== TASK DIRECTIONS ==
One line in the listing below contains "4x+10y-z-4u-9v-2w=24 \\". Repeat that line and each line after it exactly, ending with the last one.

== RECORD EXTRACTS ==

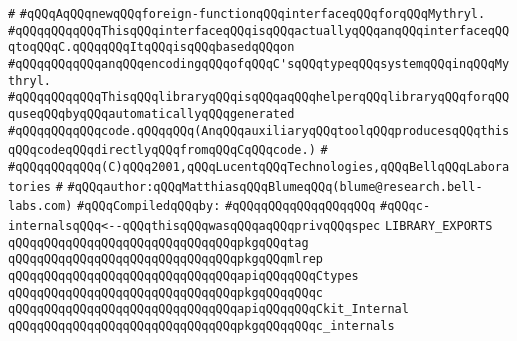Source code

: \label{src/lib/c-glue-lib/internals/c-internals.lib}
\verb|#|\newline
\verb|#qQQqAqQQqnewqQQqforeign-functionqQQqinterfaceqQQqforqQQqMythryl.|\newline
\verb|#qQQqqQQqqQQqThisqQQqinterfaceqQQqisqQQqactuallyqQQqanqQQqinterfaceqQQqtoqQQqC.qQQqqQQqItqQQqisqQQqbasedqQQqon|\newline
\verb|#qQQqqQQqqQQqanqQQqencodingqQQqofqQQqC'sqQQqtypeqQQqsystemqQQqinqQQqMythryl.|\newline
\verb|#qQQqqQQqqQQqThisqQQqlibraryqQQqisqQQqaqQQqhelperqQQqlibraryqQQqforqQQquseqQQqbyqQQqautomaticallyqQQqgenerated|\newline
\verb|#qQQqqQQqqQQqcode.qQQqqQQq(AnqQQqauxiliaryqQQqtoolqQQqproducesqQQqthisqQQqcodeqQQqdirectlyqQQqfromqQQqCqQQqcode.)|\newline
\verb|#|\newline
\verb|#qQQqqQQqqQQq(C)qQQq2001,qQQqLucentqQQqTechnologies,qQQqBellqQQqLaboratories|\newline
\verb|#|\newline
\verb|#qQQqauthor:qQQqMatthiasqQQqBlumeqQQq(blume@research.bell-labs.com)|\newline
\newline
\verb|#qQQqCompiledqQQqby:|\newline
\verb|#qQQqqQQqqQQqqQQqqQQq|\newline
\newline
\verb|#qQQqc-internalsqQQq<--qQQqthisqQQqwasqQQqaqQQqprivqQQqspec|\newline
\newline
\verb|LIBRARY_EXPORTS|\newline
\newline
\verb|qQQqqQQqqQQqqQQqqQQqqQQqqQQqqQQqpkgqQQqtag|\newline
\newline
\verb|qQQqqQQqqQQqqQQqqQQqqQQqqQQqqQQqpkgqQQqmlrep|\newline
\newline
\verb|qQQqqQQqqQQqqQQqqQQqqQQqqQQqqQQqapiqQQqqQQqCtypes|\newline
\verb|qQQqqQQqqQQqqQQqqQQqqQQqqQQqqQQqpkgqQQqqQQqc|\newline
\newline
\verb|qQQqqQQqqQQqqQQqqQQqqQQqqQQqqQQqapiqQQqqQQqCkit_Internal|\newline
\verb|qQQqqQQqqQQqqQQqqQQqqQQqqQQqqQQqpkgqQQqqQQqc_internals|\newline
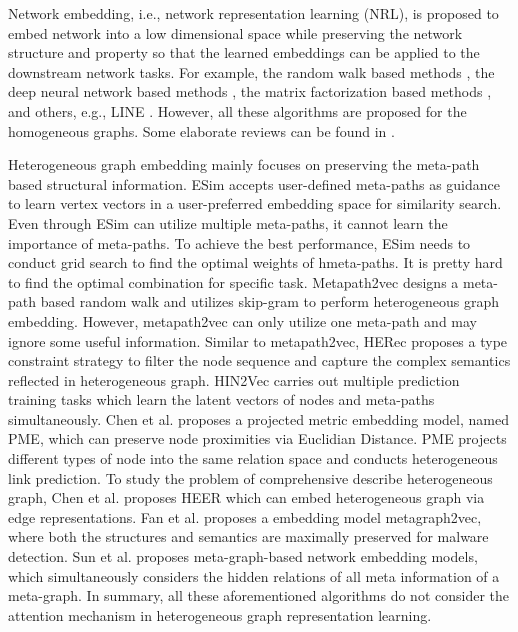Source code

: Network embedding, i.e., network representation learning (NRL), is proposed to embed network into a low dimensional space while preserving the network structure and property so that the learned embeddings can be applied to the downstream network tasks.
For example, the random walk based methods \cite{perozzi2014deepwalk,grover2016node2vec}, the deep neural network based methods \cite{wang2016structural}, the matrix factorization based methods \cite{hope,mnmf}, and others, e.g., LINE \cite{Tang2015LINELI}. However, all these algorithms are proposed for the homogeneous graphs. Some elaborate reviews
can be found in \cite{cui2018survey,goyal2017graph}.

Heterogeneous graph embedding mainly focuses on preserving the meta-path based structural information.
ESim \cite{Shang2016MetaPathGE} accepts user-defined meta-paths as guidance to learn vertex vectors in a user-preferred embedding space for similarity search. 
Even through ESim can utilize multiple meta-paths, it cannot learn the importance of meta-paths. To achieve the best performance, ESim needs to conduct grid search to find the optimal weights of hmeta-paths. It is pretty hard to find the optimal combination for specific task.
Metapath2vec \cite{Dong2017metapath2vecSR} designs a meta-path based random walk 
and utilizes skip-gram to perform heterogeneous graph embedding. However, metapath2vec can only utilize one meta-path and may ignore some useful information.
Similar to metapath2vec, HERec \cite{HERec} proposes a type constraint strategy to filter the node sequence and capture the complex semantics reflected in heterogeneous graph.
HIN2Vec \cite{Fu2017HIN2VecEM} carries out multiple prediction training tasks which learn the latent vectors of nodes and meta-paths simultaneously. Chen et al. \cite{chen2018pme} proposes a projected metric embedding model, named PME, which can preserve node proximities via Euclidian Distance. PME projects different types of node into the same relation space and conducts
heterogeneous link prediction.
To study the problem of comprehensive describe heterogeneous graph, Chen et al. \cite{shi2018easing} proposes HEER which can embed heterogeneous graph via edge representations. Fan et al. \cite{fan2018gotcha} proposes a embedding model metagraph2vec, where both the structures and semantics are maximally preserved for malware detection.
Sun et al. \cite{sun2018joint} proposes meta-graph-based network embedding models, which simultaneously considers
the hidden relations of all meta information of a meta-graph.
In summary, all these aforementioned algorithms do not consider the attention mechanism in heterogeneous graph representation learning.















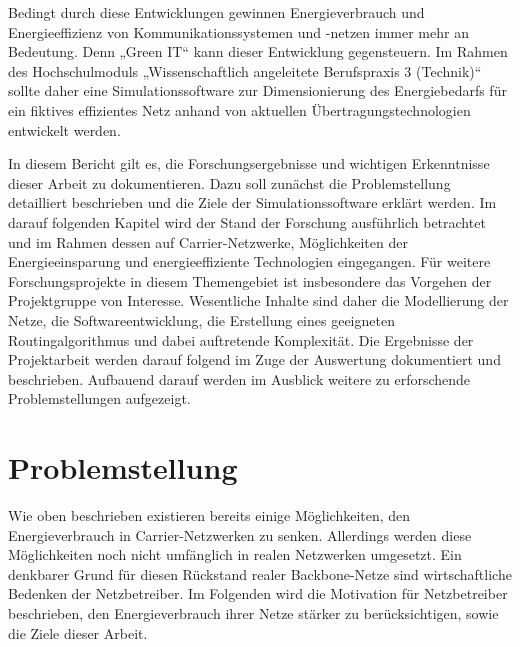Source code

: \documentclass[12pt,titlepage]{article}
\begin{document}
 
Bedingt durch diese Entwicklungen gewinnen Energieverbrauch und Energieeffizienz von Kommunikationssystemen und -netzen immer mehr an Bedeutung. Denn „Green IT“ kann dieser Entwicklung gegensteuern. Im Rahmen des Hochschulmoduls „Wissenschaftlich angeleitete Berufspraxis 3 (Technik)“ sollte daher eine Simulationssoftware zur Dimensionierung des Energiebedarfs für ein fiktives effizientes Netz anhand von aktuellen Übertragungstechnologien entwickelt werden. 


In diesem Bericht gilt es, die Forschungsergebnisse und wichtigen Erkenntnisse dieser Arbeit zu dokumentieren. Dazu soll zunächst die Problemstellung detailliert beschrieben und die Ziele der Simulationssoftware erklärt werden. Im darauf folgenden Kapitel wird der Stand der Forschung ausführlich betrachtet und im Rahmen dessen auf Carrier-Netzwerke, Möglichkeiten der Energieeinsparung und energieeffiziente Technologien eingegangen. Für weitere Forschungsprojekte in diesem Themengebiet ist insbesondere das Vorgehen der Projektgruppe von Interesse. Wesentliche Inhalte sind daher die Modellierung der Netze, die Softwareentwicklung, die Erstellung eines geeigneten Routingalgorithmus und dabei auftretende Komplexität. Die Ergebnisse der Projektarbeit werden darauf folgend im Zuge der Auswertung dokumentiert und beschrieben. Aufbauend darauf werden im Ausblick weitere zu erforschende Problemstellungen aufgezeigt. 



\section{Problemstellung}
Wie oben beschrieben existieren bereits einige Möglichkeiten, den Energieverbrauch in Carrier-Netzwerken zu senken. Allerdings werden diese Möglichkeiten noch nicht umfänglich in realen Netzwerken umgesetzt. Ein denkbarer Grund für diesen Rückstand realer Backbone-Netze sind wirtschaftliche Bedenken der Netzbetreiber. Im Folgenden wird die Motivation für Netzbetreiber beschrieben, den Energieverbrauch ihrer Netze stärker zu berücksichtigen, sowie die Ziele dieser Arbeit.
\end{document}
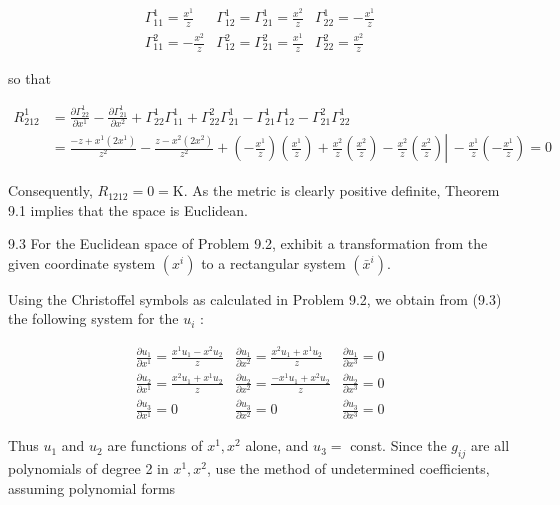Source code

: \documentclass[10pt]{article}
\begin{document}
$$
\begin{array}{lll}
\Gamma_{11}^{1}=\frac{x^{1}}{z} & \Gamma_{12}^{1}=\Gamma_{21}^{1}=\frac{x^{2}}{z} & \Gamma_{22}^{1}=-\frac{x^{1}}{z} \\
\Gamma_{11}^{2}=-\frac{x^{2}}{z} & \Gamma_{12}^{2}=\Gamma_{21}^{2}=\frac{x^{1}}{z} & \Gamma_{22}^{2}=\frac{x^{2}}{z}
\end{array}
$$

so that

$$
\begin{aligned}
R_{212}^{1} & =\frac{\partial \Gamma_{22}^{1}}{\partial x^{1}}-\frac{\partial \Gamma_{21}^{1}}{\partial x^{2}}+\Gamma_{22}^{1} \Gamma_{11}^{1}+\Gamma_{22}^{2} \Gamma_{21}^{1}-\Gamma_{21}^{1} \Gamma_{12}^{1}-\Gamma_{21}^{2} \Gamma_{22}^{1} \\
& \left.=\frac{-z+x^{1}\left(2 x^{1}\right)}{z^{2}}-\frac{z-x^{2}\left(2 x^{2}\right)}{z^{2}}+\left(-\frac{x^{1}}{z}\right)\left(\frac{x^{1}}{z}\right)+\frac{x^{2}}{z}\left(\frac{x^{2}}{z}\right)-\frac{x^{2}}{z}\left(\frac{x^{2}}{z}\right) \right\rvert\,-\frac{x^{1}}{z}\left(-\frac{x^{1}}{z}\right)=0
\end{aligned}
$$

Consequently, $R_{1212}=0=\mathrm{K}$. As the metric is clearly positive definite, Theorem 9.1 implies that the space is Euclidean.

9.3 For the Euclidean space of Problem 9.2, exhibit a transformation from the given coordinate system $\left(x^{i}\right)$ to a rectangular system $\left(\bar{x}^{i}\right)$.

Using the Christoffel symbols as calculated in Problem 9.2, we obtain from (9.3) the following system for the $u_{i}$ :

\[
\begin{array}{lll}
\frac{\partial u_{1}}{\partial x^{1}}=\frac{x^{1} u_{1}-x^{2} u_{2}}{z} & \frac{\partial u_{1}}{\partial x^{2}}=\frac{x^{2} u_{1}+x^{1} u_{2}}{z} & \frac{\partial u_{1}}{\partial x^{3}}=0 \\
\frac{\partial u_{2}}{\partial x^{1}}=\frac{x^{2} u_{1}+x^{1} u_{2}}{z} & \frac{\partial u_{2}}{\partial x^{2}}=\frac{-x^{1} u_{1}+x^{2} u_{2}}{z} & \frac{\partial u_{2}}{\partial x^{3}}=0 \\
\frac{\partial u_{3}}{\partial x^{1}}=0 & \frac{\partial u_{3}}{\partial x^{2}}=0 & \frac{\partial u_{3}}{\partial x^{3}}=0 \tag{3}
\end{array}
\]

Thus $u_{1}$ and $u_{2}$ are functions of $x^{1}, x^{2}$ alone, and $u_{3}=$ const. Since the $g_{i j}$ are all polynomials of degree 2 in $x^{1}, x^{2}$, use the method of undetermined coefficients, assuming polynomial forms
\end{document}
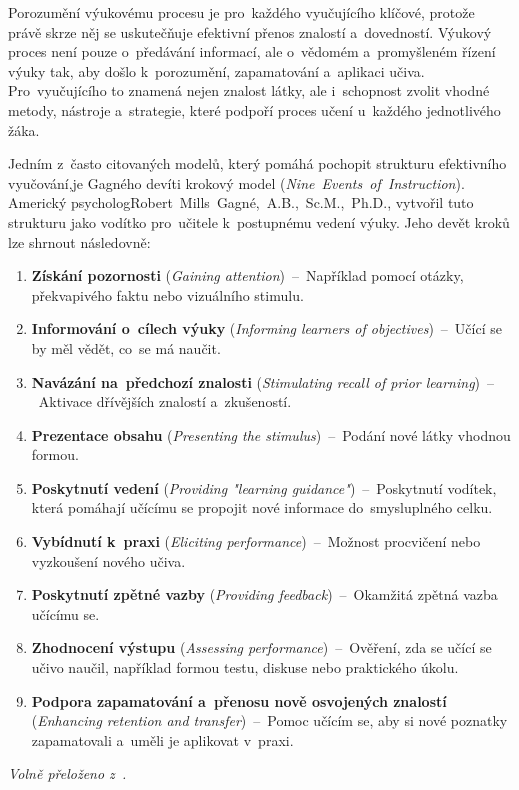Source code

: \documentclass[male,czech,api_bc]{kitheses}
\begin{document}
Porozumění výukovému procesu je pro~každého vyučujícího klíčové, protože právě skrze něj se uskutečňuje efektivní přenos znalostí a~dovedností. Výukový proces není pouze o~předávání informací, ale o~vědomém a~promyšleném řízení výuky tak, aby došlo k~porozumění, zapamatování a~aplikaci učiva. Pro~vyučujícího to znamená nejen znalost látky, ale i~schopnost zvolit vhodné metody, nástroje a~strategie, které podpoří proces učení u~každého jednotlivého žáka.

Jedním z~často citovaných modelů, který pomáhá pochopit strukturu efektivního vyučování,\break je Gagného devíti krokový model (\textit{Nine~Events~of~Instruction}). Americký psycholog\break\mbox{Robert~Mills~Gagné,~A.B.,~Sc.M.,~Ph.D.}, vytvořil tuto strukturu jako vodítko pro~učitele k~postupnému vedení výuky. Jeho devět kroků lze shrnout následovně:

\begin{enumerate}
	\item \textbf{Získání pozornosti} (\textit{Gaining attention})~--~Například pomocí otázky, překvapivého faktu nebo vizuálního stimulu.
	\item \textbf{Informování o~cílech výuky} (\textit{Informing learners of objectives})~--~Učící se by měl vědět, co~se má naučit.
	\item \textbf{Navázání na~předchozí znalosti} (\textit{Stimulating recall of prior learning})~--~Aktivace dřívějších znalostí a~zkušeností.
	\item \textbf{Prezentace obsahu} (\textit{Presenting the stimulus})~--~Podání nové látky vhodnou formou.
	\item \textbf{Poskytnutí vedení} (\textit{Providing "learning guidance"})~--~Poskytnutí vodítek, která pomáhají učícímu se propojit nové informace do~smysluplného celku.
	\item \textbf{Vybídnutí k~praxi} (\textit{Eliciting performance})~--~Možnost procvičení nebo vyzkoušení nového učiva.
	\item \textbf{Poskytnutí zpětné vazby} (\textit{Providing feedback})~--~Okamžitá zpětná vazba učícímu se.
	\item \textbf{Zhodnocení výstupu} (\textit{Assessing performance})~--~Ověření, zda se učící se učivo naučil, například formou testu, diskuse nebo praktického úkolu.
	\item \textbf{Podpora zapamatování a~přenosu nově osvojených znalostí} (\textit{Enhancing retention and transfer})~--~Pomoc učícím se, aby si nové poznatky zapamatovali a~uměli je aplikovat v~praxi.
\end{enumerate}
\noindent
\textit{Volně přeloženo z~\cite[s.~246]{gagne1985conditions}.}
\end{document}

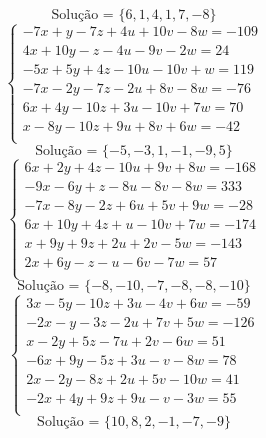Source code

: \documentclass[12pt,oneside,a4paper]{article}
\begin{document}
\begin{equation*}
\text{Solução = }\{6,1,4,1,7,-8\}
\end{equation*}
\vspace{\baselineskip}
\begin{equation*}
\begin{cases}
-7x+y-7z+4u+10v-8w=-109 \\
4x+10y-z-4u-9v-2w=24 \\
-5x+5y+4z-10u-10v+w=119 \\
-7x-2y-7z-2u+8v-8w=-76 \\
6x+4y-10z+3u-10v+7w=70 \\
x-8y-10z+9u+8v+6w=-42 \\
\end{cases}
\end{equation*}
\begin{equation*}
\text{Solução = }\{-5,-3,1,-1,-9,5\}
\end{equation*}
\vspace{\baselineskip}
\begin{equation*}
\begin{cases}
6x+2y+4z-10u+9v+8w=-168 \\
-9x-6y+z-8u-8v-8w=333 \\
-7x-8y-2z+6u+5v+9w=-28 \\
6x+10y+4z+u-10v+7w=-174 \\
x+9y+9z+2u+2v-5w=-143 \\
2x+6y-z-u-6v-7w=57 \\
\end{cases}
\end{equation*}
\begin{equation*}
\text{Solução = }\{-8,-10,-7,-8,-8,-10\}
\end{equation*}
\vspace{\baselineskip}
\begin{equation*}
\begin{cases}
3x-5y-10z+3u-4v+6w=-59 \\
-2x-y-3z-2u+7v+5w=-126 \\
x-2y+5z-7u+2v-6w=51 \\
-6x+9y-5z+3u-v-8w=78 \\
2x-2y-8z+2u+5v-10w=41 \\
-2x+4y+9z+9u-v-3w=55 \\
\end{cases}
\end{equation*}
\begin{equation*}
\text{Solução = }\{10,8,2,-1,-7,-9\}
\end{equation*}
\end{document}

== ANSWER TO THIS TASK ==
4x+10y-z-4u-9v-2w=24 \\
-5x+5y+4z-10u-10v+w=119 \\
-7x-2y-7z-2u+8v-8w=-76 \\
6x+4y-10z+3u-10v+7w=70 \\
x-8y-10z+9u+8v+6w=-42 \\
\end{cases}
\end{equation*}
\begin{equation*}
\text{Solução = }\{-5,-3,1,-1,-9,5\}
\end{equation*}
\vspace{\baselineskip}
\begin{equation*}
\begin{cases}
6x+2y+4z-10u+9v+8w=-168 \\
-9x-6y+z-8u-8v-8w=333 \\
-7x-8y-2z+6u+5v+9w=-28 \\
6x+10y+4z+u-10v+7w=-174 \\
x+9y+9z+2u+2v-5w=-143 \\
2x+6y-z-u-6v-7w=57 \\
\end{cases}
\end{equation*}
\begin{equation*}
\text{Solução = }\{-8,-10,-7,-8,-8,-10\}
\end{equation*}
\vspace{\baselineskip}
\begin{equation*}
\begin{cases}
3x-5y-10z+3u-4v+6w=-59 \\
-2x-y-3z-2u+7v+5w=-126 \\
x-2y+5z-7u+2v-6w=51 \\
-6x+9y-5z+3u-v-8w=78 \\
2x-2y-8z+2u+5v-10w=41 \\
-2x+4y+9z+9u-v-3w=55 \\
\end{cases}
\end{equation*}
\begin{equation*}
\text{Solução = }\{10,8,2,-1,-7,-9\}
\end{equation*}
\end{document}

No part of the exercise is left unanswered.